The Great Gatsby
Directed by: Baz Luhrmann
Written by: Baz Luhrmann and Craig Pearce (screenplay), F. Scott Fitzgerald (novel)
Starring: Leonardo DiCaprio, Tobey Maguire, Carey Mulligan and Joel Edgarton
Baz Luhrmann’s The Great Gatsby is a rollicking, cinematically frenzied and inconsistent take on F. Scott Fitzgerald’s seminal novel. It is pop art done in the most extreme way, using what it likes from the source material’s Roaring Twenties setting and glossing over the rest with Lana Del Ray and Beyonce. This is why as an adaptation of what many consider to be “The Great American Novel” it fails miserably, but as a movie it is far from miserable.
Fitzgerald’s novel is not a work of maximalism like this movie is. It is the story of parties ending, and of dreams and identities being born, shifting and dying. Luhrmann may have many of the more beautiful passages flash on the screen in fancy font as Nick Carraway (Tobey Maguire) narrates, but he is clearly more in tune with the party than the language or the themes of the source material.
The lavish romps that Jay Gatsby (Leonardo DiCaprio) throws in order to gain the attention of Daisy (Carey Mulligan) are so hyper-stylized that their energy is contagious, though the characters’ emotions rarely match that. Each set piece is so overly art directed that it gives a contact high, but even great performers like DiCaprio and Mulligan can’t push it past a mostly surface level engagement.
Gatsby is someone who on the surface appears to have achieved The American Dream in every possible capacity, but who secretly pines for the girl that got away.
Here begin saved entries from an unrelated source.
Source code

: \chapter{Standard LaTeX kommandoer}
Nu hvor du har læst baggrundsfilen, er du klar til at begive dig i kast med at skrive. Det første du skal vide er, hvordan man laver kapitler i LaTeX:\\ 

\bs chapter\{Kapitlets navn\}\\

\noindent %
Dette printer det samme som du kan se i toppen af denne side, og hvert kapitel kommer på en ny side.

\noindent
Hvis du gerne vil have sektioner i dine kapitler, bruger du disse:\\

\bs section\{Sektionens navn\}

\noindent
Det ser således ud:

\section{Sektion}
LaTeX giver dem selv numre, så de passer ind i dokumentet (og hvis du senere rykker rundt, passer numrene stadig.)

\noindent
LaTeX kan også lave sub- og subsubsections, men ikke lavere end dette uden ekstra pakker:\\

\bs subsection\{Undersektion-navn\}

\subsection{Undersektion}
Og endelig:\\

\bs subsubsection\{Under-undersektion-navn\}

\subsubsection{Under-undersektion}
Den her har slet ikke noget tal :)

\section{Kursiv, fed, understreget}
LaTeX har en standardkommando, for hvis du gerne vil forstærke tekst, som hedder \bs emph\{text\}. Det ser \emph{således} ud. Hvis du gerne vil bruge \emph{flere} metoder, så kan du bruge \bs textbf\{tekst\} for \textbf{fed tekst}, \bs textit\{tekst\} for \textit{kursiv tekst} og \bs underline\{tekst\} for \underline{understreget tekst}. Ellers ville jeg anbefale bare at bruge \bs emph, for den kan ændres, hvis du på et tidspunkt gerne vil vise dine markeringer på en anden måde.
After World War I he rebuilt his image from a life of poverty into one of flamboyant wealth, thanks in no part to his illicit activities during Prohibition. DiCaprio channels some of that outcast sensibility simply by the way he uncomfortably looks at the other characters, notably Daisy’s arrogant husband Tom (Joel Edgarton).
The major confrontation scene where Gatsby and Daisy confess their undying love and secret affair to Tom is one of the few times the movie actually feels a little subdued, even if the deep red wallpaper of their hotel suite dominates the scene more than any of the characters. If I had never read the novel, it would be hard to think I would walk away from this movie inspired to do so. The constant sense of pop ecstasy is tiring, if not as much as in Luhrmann’s Moulin Rouge!, which earned the exclamation point at the end of its title at least four hundred times over.
Gatsby, however, has the added advantage of being in 3-D, giving Luhrmann plenty of opportunities to hurl confetti and shirts in the air at us. Thankfully he doesn’t use that added immersion for any outright gimmicks or winks at the audience, though by the end of the movie I was more exhausted watching the green light flash on Daisy’s dock than Gatsby was.
Luhrmann often seems to be at war with the material he is adapting rather than working with it. He isn’t so much paying homage to F. Scott Fitzgerald as he is trying to use his novel’s reputation to enhance his own. By tackling such an esteemed work (and being selected to open Cannes next week), he continues to try and elevate himself above pop escapism and closer to the level of art as these original authors, which he also did in the ’90s with Romeo + Juliet. It really doesn’t pay off, and though his worlds are at times visually enthralling, they’re also kitsch of the highest order. The Great Gatsby doesn’t lend itself well to this, but this is also one hell of an entertaining movie sometimes, too.